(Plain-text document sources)
==================================================

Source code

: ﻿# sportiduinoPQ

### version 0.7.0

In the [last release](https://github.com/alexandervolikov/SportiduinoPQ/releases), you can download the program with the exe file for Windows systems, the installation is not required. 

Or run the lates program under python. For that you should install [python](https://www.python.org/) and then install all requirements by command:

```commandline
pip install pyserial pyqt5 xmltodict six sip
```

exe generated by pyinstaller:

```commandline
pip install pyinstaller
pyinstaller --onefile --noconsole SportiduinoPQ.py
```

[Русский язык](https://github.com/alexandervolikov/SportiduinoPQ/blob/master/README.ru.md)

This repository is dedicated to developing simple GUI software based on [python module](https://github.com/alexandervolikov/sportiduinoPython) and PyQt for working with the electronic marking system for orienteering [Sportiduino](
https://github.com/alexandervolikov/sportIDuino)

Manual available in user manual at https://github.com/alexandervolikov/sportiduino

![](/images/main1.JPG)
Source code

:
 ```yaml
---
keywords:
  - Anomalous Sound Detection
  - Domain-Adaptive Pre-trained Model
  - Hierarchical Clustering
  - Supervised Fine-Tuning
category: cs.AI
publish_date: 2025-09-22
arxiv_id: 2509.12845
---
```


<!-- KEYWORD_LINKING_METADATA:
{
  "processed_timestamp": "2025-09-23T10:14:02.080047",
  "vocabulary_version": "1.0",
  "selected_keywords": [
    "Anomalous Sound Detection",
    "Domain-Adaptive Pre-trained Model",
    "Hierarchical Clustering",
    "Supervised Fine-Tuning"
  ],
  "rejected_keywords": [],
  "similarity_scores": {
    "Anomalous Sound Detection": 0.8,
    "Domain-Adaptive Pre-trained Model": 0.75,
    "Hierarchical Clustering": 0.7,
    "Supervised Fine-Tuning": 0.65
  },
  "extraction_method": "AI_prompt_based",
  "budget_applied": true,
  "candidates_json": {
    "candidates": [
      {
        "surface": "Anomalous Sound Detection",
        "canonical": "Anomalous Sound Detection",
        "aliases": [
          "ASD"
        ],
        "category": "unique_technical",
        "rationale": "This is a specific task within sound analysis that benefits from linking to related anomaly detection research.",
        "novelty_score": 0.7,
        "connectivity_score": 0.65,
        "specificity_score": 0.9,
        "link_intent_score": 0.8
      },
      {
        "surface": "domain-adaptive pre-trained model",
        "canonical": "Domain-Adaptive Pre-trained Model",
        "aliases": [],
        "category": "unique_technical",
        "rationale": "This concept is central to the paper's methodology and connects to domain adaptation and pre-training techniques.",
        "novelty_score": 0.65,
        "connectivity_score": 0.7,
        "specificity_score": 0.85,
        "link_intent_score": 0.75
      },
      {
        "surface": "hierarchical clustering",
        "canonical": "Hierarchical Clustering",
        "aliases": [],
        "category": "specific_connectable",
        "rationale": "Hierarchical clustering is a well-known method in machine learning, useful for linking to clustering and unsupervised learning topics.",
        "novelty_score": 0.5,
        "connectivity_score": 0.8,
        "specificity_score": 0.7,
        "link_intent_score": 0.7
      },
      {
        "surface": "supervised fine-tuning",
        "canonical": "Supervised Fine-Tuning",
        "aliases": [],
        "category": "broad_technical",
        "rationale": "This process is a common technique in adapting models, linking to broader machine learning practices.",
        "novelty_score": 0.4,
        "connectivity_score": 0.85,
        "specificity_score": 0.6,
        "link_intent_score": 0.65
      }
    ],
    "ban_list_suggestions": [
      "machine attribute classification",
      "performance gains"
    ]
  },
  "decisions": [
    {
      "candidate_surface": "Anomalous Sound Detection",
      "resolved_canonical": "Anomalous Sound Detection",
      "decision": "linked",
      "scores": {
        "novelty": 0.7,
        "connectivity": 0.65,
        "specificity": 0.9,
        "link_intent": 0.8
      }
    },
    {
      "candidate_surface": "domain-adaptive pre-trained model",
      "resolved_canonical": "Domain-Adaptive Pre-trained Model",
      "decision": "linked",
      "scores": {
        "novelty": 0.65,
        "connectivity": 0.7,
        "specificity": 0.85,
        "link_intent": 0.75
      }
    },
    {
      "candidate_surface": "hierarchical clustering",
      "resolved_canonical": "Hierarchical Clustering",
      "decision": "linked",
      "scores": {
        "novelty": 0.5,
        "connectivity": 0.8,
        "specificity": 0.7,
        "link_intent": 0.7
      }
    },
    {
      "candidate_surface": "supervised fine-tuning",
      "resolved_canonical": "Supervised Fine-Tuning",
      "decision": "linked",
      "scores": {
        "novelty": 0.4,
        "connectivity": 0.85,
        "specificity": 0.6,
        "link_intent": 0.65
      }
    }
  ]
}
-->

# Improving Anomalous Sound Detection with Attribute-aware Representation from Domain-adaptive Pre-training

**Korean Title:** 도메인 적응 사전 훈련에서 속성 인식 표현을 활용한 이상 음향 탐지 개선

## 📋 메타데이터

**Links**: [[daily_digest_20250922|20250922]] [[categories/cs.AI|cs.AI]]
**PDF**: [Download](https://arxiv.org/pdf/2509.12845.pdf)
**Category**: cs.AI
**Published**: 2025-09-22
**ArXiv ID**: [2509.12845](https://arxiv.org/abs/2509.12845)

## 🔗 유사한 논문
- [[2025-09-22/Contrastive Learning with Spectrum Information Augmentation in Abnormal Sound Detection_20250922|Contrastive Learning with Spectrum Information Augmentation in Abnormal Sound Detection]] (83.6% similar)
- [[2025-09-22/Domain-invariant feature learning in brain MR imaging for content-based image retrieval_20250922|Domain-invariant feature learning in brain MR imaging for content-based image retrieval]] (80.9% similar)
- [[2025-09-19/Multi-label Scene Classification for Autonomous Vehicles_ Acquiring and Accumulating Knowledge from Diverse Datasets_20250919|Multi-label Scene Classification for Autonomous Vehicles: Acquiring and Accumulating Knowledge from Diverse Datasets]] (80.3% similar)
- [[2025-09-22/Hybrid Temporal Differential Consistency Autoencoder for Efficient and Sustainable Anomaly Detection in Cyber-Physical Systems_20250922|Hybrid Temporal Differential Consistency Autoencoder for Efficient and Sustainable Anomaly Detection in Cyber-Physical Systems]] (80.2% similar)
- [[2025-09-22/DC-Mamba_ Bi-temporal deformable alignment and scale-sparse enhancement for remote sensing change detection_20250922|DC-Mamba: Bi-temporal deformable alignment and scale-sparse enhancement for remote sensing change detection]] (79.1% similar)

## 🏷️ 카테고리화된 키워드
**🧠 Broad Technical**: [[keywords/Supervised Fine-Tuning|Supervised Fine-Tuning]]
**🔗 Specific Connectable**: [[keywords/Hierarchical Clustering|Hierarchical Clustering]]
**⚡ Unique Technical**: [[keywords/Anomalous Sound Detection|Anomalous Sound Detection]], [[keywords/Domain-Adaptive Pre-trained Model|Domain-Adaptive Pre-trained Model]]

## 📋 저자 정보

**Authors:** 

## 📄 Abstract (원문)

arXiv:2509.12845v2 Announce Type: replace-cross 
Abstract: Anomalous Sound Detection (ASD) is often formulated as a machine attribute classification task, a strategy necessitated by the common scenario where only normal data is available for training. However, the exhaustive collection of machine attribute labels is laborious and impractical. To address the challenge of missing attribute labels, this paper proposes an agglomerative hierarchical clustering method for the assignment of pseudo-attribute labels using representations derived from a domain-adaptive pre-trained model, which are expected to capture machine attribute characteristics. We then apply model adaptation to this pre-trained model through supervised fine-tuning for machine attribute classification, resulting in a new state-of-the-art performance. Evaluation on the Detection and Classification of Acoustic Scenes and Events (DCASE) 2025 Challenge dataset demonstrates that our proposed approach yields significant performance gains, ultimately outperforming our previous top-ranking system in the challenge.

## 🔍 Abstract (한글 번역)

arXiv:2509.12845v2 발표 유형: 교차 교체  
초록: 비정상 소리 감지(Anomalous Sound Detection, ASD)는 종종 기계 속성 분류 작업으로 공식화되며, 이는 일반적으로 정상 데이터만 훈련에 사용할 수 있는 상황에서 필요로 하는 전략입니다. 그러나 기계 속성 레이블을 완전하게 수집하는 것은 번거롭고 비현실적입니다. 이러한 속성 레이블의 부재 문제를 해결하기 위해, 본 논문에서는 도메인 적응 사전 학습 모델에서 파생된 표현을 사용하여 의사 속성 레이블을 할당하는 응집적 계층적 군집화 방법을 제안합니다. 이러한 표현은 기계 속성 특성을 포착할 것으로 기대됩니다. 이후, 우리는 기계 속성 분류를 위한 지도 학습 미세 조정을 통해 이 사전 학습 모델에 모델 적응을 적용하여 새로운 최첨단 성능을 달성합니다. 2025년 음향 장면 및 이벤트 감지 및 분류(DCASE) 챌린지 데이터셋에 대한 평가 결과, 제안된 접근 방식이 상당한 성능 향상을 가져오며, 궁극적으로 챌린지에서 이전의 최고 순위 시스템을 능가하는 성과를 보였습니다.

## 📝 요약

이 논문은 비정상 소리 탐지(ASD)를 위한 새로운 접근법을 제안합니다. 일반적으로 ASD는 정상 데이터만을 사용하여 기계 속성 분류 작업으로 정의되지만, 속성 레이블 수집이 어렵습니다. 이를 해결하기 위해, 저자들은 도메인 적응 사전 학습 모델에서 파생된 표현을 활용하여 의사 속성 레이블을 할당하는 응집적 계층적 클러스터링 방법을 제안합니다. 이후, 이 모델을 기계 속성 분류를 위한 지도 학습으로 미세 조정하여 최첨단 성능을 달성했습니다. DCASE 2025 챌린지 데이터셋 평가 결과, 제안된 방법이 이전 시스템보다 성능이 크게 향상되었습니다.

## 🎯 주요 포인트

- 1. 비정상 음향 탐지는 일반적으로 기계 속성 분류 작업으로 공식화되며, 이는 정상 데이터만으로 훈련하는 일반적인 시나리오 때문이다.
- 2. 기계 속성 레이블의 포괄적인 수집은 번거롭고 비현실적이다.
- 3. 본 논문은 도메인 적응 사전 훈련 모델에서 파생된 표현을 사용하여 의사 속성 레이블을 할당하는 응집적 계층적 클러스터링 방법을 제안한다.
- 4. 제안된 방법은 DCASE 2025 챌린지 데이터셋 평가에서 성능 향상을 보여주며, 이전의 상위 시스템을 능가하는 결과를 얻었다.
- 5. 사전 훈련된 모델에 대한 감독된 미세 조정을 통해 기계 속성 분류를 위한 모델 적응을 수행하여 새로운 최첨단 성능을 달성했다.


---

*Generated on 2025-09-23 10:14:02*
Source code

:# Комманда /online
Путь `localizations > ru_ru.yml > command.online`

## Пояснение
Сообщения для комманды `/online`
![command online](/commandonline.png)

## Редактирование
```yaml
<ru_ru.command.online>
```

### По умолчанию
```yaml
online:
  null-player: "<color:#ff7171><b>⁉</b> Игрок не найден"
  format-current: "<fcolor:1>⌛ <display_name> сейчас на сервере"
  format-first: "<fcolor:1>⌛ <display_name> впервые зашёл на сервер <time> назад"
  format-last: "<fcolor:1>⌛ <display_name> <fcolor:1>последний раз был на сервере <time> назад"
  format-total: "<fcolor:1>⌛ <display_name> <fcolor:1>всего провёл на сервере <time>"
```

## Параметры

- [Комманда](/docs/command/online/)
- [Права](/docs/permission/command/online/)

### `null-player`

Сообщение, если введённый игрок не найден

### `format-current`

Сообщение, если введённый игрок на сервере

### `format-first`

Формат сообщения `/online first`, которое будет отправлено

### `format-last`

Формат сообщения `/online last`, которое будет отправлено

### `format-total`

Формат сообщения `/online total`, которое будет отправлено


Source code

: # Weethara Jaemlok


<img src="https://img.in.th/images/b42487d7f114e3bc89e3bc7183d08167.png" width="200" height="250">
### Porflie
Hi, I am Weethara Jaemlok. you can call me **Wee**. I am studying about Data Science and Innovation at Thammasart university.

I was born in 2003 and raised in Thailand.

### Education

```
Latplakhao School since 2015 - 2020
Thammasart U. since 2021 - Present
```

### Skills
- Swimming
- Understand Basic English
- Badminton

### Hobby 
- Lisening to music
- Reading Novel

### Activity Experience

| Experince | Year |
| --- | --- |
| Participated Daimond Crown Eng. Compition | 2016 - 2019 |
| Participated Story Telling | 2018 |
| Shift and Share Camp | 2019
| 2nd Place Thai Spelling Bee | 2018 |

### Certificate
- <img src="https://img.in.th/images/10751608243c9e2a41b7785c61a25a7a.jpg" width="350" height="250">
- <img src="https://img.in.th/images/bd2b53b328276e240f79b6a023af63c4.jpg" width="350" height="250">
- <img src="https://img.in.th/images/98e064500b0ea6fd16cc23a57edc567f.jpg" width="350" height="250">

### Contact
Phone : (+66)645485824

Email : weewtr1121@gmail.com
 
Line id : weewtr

==================================================

▶ _WHAT TO DO_:
After locating the line with "### Porflie" above, return that line and every later line through the one with "- Badminton", word for word and with nothing else.

▶ _EXERCISE RESPONSE_:
### Porflie
Hi, I am Weethara Jaemlok. you can call me **Wee**. I am studying about Data Science and Innovation at Thammasart university.

I was born in 2003 and raised in Thailand.

### Education

```
Latplakhao School since 2015 - 2020
Thammasart U. since 2021 - Present
```

### Skills
- Swimming
- Understand Basic English
- Badminton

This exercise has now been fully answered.